The familiar story of Joseph and his brothers illustrates the meaning of providence (you can read about his story in Genesis 37–50). Joseph’s brothers envied him and sold him as a slave when he was only seventeen years old. He was taken to Egypt, and there God revealed that seven years of famine were coming after seven years of plenty. It was through Joseph’s interpretation of Pharaoh’s dreams that this fact was discovered. Because of that, Joseph was elevated to the position of second ruler in Egypt. After twenty years of separation, Joseph’s brothers were reconciled to him, and they understood what the Lord had done.
Joseph told his brothers outright:
“But now, do not therefore be grieved or angry with yourselves because you sold me here; for God sent me before you to preserve life.” – Genesis 45:5.

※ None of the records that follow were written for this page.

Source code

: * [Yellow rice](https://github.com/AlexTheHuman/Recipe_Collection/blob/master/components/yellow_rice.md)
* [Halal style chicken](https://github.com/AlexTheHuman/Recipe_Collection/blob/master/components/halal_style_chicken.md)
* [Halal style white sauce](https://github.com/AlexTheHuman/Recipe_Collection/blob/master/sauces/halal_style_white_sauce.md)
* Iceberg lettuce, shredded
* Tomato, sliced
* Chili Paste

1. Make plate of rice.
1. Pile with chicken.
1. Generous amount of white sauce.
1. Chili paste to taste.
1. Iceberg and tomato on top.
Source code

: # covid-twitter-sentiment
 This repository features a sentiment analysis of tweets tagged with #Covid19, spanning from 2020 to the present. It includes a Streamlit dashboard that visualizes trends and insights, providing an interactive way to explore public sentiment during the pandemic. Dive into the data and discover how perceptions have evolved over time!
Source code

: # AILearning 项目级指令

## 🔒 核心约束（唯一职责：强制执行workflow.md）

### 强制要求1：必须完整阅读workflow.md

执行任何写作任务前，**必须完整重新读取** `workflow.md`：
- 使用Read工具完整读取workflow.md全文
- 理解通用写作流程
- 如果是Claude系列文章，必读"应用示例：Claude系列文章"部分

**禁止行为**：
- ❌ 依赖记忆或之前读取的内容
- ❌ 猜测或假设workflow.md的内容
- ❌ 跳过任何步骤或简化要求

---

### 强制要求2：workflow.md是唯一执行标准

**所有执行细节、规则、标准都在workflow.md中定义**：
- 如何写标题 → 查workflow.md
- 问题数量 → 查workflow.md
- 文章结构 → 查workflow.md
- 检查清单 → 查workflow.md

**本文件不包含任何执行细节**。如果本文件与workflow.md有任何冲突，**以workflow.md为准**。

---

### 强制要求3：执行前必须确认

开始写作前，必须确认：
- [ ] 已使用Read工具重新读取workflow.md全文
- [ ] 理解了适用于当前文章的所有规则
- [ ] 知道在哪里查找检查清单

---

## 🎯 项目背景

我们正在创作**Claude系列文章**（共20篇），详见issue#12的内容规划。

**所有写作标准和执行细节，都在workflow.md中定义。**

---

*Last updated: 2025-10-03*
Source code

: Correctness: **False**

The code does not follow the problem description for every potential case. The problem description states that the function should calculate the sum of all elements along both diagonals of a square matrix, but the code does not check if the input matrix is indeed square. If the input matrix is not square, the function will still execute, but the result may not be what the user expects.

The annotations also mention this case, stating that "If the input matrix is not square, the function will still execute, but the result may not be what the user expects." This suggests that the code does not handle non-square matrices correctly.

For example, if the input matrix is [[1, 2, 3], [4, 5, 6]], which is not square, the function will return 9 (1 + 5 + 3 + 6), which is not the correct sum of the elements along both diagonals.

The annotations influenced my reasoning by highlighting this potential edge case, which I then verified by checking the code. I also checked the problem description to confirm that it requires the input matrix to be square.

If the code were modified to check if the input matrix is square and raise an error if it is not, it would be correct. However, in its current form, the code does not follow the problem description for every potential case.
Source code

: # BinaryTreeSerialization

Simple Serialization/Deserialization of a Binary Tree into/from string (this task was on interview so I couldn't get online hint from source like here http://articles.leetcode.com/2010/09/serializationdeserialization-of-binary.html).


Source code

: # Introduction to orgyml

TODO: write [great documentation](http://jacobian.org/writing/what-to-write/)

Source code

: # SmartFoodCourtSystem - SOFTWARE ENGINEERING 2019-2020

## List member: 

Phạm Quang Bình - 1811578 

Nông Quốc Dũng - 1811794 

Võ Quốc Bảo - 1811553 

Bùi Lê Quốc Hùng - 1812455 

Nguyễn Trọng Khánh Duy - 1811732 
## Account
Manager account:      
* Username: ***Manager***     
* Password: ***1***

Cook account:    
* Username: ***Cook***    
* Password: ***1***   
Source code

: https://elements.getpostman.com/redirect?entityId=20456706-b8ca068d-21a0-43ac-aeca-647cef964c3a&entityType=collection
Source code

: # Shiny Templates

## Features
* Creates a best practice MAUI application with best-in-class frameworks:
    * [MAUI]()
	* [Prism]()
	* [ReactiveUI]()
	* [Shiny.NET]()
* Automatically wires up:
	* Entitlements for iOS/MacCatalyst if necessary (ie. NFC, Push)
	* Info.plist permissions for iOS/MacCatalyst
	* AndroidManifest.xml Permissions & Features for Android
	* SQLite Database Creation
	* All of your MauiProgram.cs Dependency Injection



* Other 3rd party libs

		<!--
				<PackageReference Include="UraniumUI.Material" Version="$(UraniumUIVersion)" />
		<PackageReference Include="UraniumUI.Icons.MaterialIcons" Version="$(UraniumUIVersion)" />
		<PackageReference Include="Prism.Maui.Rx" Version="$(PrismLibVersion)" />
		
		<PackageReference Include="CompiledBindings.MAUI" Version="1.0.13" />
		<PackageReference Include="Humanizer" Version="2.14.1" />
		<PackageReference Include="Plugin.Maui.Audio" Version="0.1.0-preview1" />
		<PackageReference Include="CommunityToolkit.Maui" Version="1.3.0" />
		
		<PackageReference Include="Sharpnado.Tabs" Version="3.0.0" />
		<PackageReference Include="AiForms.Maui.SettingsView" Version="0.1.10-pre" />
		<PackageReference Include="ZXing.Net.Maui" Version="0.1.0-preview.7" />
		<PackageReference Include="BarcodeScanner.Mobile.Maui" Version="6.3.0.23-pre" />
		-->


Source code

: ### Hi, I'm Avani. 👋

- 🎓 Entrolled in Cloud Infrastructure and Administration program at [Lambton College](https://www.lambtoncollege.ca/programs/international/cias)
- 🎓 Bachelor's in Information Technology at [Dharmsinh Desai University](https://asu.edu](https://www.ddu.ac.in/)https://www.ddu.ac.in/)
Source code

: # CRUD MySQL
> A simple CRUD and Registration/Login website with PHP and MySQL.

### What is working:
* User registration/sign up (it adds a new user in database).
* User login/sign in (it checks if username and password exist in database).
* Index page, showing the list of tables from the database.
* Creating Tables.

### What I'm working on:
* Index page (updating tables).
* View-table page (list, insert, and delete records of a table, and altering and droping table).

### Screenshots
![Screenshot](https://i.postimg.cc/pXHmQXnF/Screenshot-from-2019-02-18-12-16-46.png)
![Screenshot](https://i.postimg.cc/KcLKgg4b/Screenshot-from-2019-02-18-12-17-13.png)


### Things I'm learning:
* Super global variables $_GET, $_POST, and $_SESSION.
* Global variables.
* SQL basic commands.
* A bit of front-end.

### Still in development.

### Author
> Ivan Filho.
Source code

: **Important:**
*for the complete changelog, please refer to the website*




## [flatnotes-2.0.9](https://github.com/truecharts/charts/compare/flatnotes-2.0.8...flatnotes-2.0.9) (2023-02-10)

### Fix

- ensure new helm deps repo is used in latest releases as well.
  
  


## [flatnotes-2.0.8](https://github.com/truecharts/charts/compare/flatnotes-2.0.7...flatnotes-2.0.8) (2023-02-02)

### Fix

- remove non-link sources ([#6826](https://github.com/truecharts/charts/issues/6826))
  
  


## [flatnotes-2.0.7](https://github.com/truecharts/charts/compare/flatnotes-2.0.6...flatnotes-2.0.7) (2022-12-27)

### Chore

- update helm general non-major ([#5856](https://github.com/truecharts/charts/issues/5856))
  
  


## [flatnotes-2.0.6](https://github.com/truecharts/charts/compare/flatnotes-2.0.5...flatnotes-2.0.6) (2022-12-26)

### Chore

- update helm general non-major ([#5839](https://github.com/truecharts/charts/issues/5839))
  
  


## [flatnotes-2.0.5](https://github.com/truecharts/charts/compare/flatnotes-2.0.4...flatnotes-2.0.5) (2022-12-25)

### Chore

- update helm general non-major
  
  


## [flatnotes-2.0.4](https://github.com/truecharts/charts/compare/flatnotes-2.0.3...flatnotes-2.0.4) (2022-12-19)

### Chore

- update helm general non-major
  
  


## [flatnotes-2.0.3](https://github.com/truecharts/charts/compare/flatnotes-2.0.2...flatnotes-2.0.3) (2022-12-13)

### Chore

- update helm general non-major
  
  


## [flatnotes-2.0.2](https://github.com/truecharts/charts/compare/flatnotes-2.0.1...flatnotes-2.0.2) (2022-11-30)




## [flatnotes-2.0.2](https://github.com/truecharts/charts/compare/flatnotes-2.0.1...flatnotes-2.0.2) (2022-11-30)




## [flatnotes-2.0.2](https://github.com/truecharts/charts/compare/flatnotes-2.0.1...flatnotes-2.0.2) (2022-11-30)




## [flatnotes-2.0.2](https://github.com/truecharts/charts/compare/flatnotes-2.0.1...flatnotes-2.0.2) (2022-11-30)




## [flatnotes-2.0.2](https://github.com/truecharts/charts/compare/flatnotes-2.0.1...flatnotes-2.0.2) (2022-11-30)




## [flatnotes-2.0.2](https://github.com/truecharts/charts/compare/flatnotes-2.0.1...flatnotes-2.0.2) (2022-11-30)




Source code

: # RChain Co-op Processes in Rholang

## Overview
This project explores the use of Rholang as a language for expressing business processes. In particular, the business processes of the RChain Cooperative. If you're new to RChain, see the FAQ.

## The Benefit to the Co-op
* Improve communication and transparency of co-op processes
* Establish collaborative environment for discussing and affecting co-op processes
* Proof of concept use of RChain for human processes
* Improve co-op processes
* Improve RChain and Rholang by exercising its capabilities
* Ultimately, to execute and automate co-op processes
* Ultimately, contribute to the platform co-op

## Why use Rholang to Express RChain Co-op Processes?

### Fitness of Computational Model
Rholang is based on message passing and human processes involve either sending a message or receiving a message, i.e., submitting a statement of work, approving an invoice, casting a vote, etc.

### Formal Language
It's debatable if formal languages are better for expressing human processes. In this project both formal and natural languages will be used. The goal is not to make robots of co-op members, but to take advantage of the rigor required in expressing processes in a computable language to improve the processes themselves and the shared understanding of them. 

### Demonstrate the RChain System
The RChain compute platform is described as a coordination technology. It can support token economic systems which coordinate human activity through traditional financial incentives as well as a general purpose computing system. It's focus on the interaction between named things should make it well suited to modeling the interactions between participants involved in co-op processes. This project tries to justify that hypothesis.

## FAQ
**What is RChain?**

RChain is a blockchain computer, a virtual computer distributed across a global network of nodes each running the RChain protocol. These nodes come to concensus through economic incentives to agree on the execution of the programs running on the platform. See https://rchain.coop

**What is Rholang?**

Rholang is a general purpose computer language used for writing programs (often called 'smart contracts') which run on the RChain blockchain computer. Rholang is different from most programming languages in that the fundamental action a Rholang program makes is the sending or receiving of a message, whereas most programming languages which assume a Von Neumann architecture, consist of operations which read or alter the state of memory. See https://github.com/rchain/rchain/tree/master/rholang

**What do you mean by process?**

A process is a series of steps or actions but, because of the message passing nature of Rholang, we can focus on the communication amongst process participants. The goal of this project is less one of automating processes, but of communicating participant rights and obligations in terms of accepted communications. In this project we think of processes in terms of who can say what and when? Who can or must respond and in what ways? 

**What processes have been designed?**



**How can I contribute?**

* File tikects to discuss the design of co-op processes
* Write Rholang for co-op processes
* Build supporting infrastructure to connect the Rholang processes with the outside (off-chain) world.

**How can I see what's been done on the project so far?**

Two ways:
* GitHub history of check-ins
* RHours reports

“But as for you, you meant evil against me; but God meant it for good, in order to bring it about as it is this day, to save many people alive.” – Genesis 50:20.
This is the providence of God: His hand ruling and overruling in the affairs of life. Paul experienced this divine providence in his life and ministry, and he was able to write one of my favorite verses in which I try to live by:
And we know that all things work together for good to those who love God, to those who are the called according to His purpose. – Romans 8:28.
God in His providence had caused the church at Philippi to become concerned about Paul’s needs, and it came at the very time Paul needed their love most! They had been concerned, but they had lacked the opportunity to help. Sadly it is often the opposite with many Christians today who have the opportunities, but lack the concern and compassion!
Life is not a series of accidents; it is a series of appointments. “I will instruct you and teach you in the way you should go; I will guide you with My eye.” – Psalm 32:8. Abraham called God “Jehovah-Jireh,” meaning “The Lord will provide” (Genesis 22:14).
“And when he brings out his own sheep, he goes before them.” – John 10:4. This is the providence of God, a wonderful source of contentment once it is learned.